Avro files have a header which has metadata including the schema as well as things like compression codec (supports deflate and snappy) and all of the implementations that I have used (java and python bindings mostly) just does this in the background.

Another fun thing is that avro supports union types, so to make things nullable you just union[null, double] or whatever.

But one of the best things about avro (and parquet for that matter) is that it is well supported by the hadoop ecosystem

In the spec[1] there is a definition of an "object container file" which includes the schema, and is the default format used whenever you save an Avro file. You can even use it whenever sending Avro data through the wire, if you don't mind paying the extra space cost.

[1]: http://avro.apache.org/docs/1.7.7/spec.html

I think libraries generally take care of stuffing the schema into the wire protocol, and I have a hunch you're right in that it's implementation-defined.

I like that in this regard, any individual record in Ion is standalone. I can think of a few ways that could come in handy, e.g., a data packet of nested mixed-version records. Did not know about Paraquet, thanks!

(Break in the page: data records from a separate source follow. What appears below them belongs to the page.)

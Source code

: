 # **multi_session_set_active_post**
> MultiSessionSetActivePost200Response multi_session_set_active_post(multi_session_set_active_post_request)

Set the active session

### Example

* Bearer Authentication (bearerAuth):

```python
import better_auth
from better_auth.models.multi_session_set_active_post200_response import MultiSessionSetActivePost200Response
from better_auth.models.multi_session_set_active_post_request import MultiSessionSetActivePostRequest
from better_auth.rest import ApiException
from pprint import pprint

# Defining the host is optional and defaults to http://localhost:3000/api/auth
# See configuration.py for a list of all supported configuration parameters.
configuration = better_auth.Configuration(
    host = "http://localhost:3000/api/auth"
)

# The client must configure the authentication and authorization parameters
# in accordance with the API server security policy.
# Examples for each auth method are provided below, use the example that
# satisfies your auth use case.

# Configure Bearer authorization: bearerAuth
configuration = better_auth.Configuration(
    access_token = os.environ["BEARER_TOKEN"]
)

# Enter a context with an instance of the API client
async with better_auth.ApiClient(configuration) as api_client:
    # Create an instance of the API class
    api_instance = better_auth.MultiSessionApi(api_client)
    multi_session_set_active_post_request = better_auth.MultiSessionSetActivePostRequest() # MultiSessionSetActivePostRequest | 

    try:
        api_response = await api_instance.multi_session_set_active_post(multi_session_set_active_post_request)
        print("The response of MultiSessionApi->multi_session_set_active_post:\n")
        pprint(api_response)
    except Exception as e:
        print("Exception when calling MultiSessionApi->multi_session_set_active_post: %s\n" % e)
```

There are some use cases where record-level self description is very useful. For example when dealing with small records in a database or NoSQL store or message queue that could be written by multiple versions of applications. To cover that case well with Avro where records are not self describing really requires something like a schema registry and embedding a schema id with each record (e.g. http://www.confluent.io/blog/schema-registry-kafka-stream-pr... ).
The intent of the stored schema isn't really for self-description. A typical use case for Avro is data storage over long periods of time. It is expected that the schema will evolve at some point during this time. Therefore you still need to specify a target schema to read the data into which is allowed to be different than the stored schema. Avro then maps the stored data into the target schema by using the stored schema. Most avro libraries expect you to get the target schema from a separate source before reading data.